If democratic response is the measure of the "rightness" or "wrongness" of a policy, the debate over the 55 MPH speed limit was a good example of the modern view of civil disobedience -- the view that a law is wrong or unjust in proportion to the number of violators. There were Senators and Congressmen who stated publicly that the 55 MPH limit should be removed because nobody was obeying it. That logic would produce some interesting results if applied to Federal income tax laws.

There can be no doubt that certain laws are created by the stupidity ( otherwise known as political expediency ) of lawmakers. In any republic, however, the law must be considered supreme until it is changed or abolished. The penalties for violation of a law were put in place as deterrents to lawbreakers. If the law is broken, the deterrent will only continue to deter to the extent that punitive action is taken. Respect for law in general declines when citizens are allowed to break even one law with impunity.

Those who laid the foundation for our system of law and order realized that if they were guilty of disobeying an unjust law on the basis of conscience, they were also obligated to pay the penalty decreed by those who derived their authority from the very God they worshipped. They understood fully that the law, in itself, was only symbolic of the chain of authority that extended downward from their God. They lived their lives in an arena that was far larger than just this world; their appeal to the verdict would be decided in Eternity.

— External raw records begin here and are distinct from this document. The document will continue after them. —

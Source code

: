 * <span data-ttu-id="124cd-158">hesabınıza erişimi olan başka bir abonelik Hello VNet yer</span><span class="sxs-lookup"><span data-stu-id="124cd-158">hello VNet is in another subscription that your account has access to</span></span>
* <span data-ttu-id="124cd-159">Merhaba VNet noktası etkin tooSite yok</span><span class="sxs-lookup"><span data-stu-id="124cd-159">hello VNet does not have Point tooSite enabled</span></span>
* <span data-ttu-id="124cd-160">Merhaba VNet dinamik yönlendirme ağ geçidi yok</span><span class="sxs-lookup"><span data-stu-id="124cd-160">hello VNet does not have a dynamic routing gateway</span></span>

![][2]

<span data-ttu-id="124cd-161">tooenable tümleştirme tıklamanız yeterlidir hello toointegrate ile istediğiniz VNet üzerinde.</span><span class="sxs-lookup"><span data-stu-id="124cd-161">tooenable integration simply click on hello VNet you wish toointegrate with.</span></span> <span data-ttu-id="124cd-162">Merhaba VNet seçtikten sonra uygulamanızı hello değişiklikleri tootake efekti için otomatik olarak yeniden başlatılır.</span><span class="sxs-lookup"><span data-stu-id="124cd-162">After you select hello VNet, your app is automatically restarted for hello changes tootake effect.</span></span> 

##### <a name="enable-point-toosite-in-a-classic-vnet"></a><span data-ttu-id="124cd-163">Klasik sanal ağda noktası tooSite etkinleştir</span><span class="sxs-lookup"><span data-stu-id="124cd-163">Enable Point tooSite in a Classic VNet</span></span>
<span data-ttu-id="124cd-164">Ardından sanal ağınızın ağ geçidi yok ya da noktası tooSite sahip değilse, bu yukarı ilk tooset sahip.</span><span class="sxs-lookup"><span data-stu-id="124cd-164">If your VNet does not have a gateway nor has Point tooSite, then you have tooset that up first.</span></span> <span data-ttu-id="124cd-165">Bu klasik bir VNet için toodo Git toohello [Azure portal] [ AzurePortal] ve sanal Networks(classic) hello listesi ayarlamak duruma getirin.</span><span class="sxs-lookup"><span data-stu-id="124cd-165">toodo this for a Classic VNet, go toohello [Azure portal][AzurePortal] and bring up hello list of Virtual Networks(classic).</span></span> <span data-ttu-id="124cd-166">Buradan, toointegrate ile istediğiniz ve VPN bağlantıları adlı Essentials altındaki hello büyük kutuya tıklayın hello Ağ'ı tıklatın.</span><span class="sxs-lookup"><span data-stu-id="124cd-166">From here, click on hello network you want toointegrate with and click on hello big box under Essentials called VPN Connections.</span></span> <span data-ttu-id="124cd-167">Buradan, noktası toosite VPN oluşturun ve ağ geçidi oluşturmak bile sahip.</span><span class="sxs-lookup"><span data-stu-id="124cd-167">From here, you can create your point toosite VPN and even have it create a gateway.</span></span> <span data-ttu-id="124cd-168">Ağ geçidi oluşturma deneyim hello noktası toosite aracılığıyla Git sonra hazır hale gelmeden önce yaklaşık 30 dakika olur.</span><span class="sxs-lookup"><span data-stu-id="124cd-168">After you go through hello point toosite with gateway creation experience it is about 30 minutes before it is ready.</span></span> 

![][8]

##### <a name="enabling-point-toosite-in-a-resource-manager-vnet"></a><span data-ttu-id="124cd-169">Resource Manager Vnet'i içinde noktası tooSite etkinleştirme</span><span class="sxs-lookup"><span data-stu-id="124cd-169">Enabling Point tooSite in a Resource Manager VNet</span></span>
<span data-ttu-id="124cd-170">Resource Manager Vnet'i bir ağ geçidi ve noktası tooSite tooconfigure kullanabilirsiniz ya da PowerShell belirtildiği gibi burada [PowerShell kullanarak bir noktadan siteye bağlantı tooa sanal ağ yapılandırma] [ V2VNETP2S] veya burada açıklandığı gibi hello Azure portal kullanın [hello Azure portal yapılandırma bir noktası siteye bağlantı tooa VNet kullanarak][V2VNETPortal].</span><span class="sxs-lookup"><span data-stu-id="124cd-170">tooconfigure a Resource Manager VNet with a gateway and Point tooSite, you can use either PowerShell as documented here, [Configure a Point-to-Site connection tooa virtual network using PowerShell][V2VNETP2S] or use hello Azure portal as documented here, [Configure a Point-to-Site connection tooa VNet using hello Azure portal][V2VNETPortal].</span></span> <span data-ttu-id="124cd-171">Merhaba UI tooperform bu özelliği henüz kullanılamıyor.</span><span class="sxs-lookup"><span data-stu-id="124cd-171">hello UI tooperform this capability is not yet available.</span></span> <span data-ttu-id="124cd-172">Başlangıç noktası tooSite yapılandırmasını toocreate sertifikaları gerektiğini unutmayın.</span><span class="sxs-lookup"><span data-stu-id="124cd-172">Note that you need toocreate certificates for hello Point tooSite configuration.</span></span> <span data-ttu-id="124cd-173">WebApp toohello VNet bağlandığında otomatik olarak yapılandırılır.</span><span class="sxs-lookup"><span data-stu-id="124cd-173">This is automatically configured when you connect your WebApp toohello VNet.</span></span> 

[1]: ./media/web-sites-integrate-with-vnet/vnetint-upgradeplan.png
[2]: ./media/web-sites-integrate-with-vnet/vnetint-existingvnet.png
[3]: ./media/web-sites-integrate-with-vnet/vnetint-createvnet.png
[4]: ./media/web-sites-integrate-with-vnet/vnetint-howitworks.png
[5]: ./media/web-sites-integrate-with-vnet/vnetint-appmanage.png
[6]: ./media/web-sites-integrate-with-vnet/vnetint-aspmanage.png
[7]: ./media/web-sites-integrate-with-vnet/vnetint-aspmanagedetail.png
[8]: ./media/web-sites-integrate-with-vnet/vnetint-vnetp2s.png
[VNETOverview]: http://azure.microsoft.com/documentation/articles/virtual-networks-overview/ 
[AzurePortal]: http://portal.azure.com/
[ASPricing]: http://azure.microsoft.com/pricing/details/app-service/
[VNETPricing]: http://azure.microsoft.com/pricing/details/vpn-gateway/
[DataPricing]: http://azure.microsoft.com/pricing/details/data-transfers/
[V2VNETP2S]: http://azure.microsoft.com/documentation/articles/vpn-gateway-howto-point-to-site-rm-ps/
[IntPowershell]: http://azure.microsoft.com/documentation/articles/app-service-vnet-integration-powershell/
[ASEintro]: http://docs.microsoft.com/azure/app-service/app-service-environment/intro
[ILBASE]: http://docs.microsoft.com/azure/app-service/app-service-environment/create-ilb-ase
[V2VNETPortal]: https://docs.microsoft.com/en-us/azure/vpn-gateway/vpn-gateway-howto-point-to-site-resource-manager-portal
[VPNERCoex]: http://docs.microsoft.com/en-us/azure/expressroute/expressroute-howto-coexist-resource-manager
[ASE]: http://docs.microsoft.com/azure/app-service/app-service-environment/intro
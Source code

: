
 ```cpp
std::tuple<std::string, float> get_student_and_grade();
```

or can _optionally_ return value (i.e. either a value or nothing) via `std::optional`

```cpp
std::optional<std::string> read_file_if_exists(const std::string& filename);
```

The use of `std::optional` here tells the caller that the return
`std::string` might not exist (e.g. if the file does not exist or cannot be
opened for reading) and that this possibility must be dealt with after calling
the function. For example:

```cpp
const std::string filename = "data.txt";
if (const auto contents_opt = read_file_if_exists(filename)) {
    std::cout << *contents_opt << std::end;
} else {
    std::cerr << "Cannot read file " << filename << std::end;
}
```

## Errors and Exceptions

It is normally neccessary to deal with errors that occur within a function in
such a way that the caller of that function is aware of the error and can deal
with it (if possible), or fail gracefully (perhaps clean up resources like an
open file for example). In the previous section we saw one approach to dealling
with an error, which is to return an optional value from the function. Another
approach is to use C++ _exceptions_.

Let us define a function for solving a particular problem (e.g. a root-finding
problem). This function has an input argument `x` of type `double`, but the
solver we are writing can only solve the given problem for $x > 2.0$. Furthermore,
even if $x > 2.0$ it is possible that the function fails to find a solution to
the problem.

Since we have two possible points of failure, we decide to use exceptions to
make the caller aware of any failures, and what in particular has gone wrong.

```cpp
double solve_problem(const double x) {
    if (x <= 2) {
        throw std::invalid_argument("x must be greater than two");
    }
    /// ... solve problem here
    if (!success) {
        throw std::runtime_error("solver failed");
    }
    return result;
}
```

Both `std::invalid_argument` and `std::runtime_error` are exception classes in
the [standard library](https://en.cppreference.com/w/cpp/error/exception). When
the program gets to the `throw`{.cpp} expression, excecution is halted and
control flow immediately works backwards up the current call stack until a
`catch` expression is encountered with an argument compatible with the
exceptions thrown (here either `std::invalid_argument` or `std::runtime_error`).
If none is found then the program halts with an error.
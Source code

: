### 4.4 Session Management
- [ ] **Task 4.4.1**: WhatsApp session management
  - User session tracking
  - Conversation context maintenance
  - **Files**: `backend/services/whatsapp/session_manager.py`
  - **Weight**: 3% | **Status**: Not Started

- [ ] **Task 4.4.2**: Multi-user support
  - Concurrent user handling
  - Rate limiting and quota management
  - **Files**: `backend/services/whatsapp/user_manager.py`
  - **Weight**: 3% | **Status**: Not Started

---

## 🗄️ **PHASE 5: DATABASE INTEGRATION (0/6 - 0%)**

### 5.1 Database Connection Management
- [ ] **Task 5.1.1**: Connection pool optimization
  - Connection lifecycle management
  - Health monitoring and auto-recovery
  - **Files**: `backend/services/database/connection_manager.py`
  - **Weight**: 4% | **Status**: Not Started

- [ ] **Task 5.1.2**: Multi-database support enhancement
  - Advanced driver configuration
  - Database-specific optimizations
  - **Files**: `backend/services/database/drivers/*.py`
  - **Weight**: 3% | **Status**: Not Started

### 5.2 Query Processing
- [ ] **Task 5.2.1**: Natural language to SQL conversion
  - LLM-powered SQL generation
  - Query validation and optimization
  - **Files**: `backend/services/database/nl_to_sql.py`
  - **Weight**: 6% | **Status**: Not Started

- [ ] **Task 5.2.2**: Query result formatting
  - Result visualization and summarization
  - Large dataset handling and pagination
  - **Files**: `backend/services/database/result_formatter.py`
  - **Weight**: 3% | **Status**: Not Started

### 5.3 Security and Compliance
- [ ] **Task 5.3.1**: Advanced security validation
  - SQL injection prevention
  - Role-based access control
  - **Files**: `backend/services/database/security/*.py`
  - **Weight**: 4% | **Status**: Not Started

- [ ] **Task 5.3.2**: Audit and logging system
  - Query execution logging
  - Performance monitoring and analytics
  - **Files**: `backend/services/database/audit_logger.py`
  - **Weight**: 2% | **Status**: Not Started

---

To deliberately break any man-made law requires a measure of disrespect for the author(s) of the law, and, ultimately, for the God who sets up and takes down governments. To preserve our freedom for generations to come, we must realize that the only legitimate excuse for violation of a man-made law is to keep from violating a higher, divine law -- "...it is better to obey God than men..." We need to realize that if we are unwilling to die for our beliefs, we have no good reason to defy those who are in authority over us. Disagreement with authority, by and in itself, is no excuse for lawlessness.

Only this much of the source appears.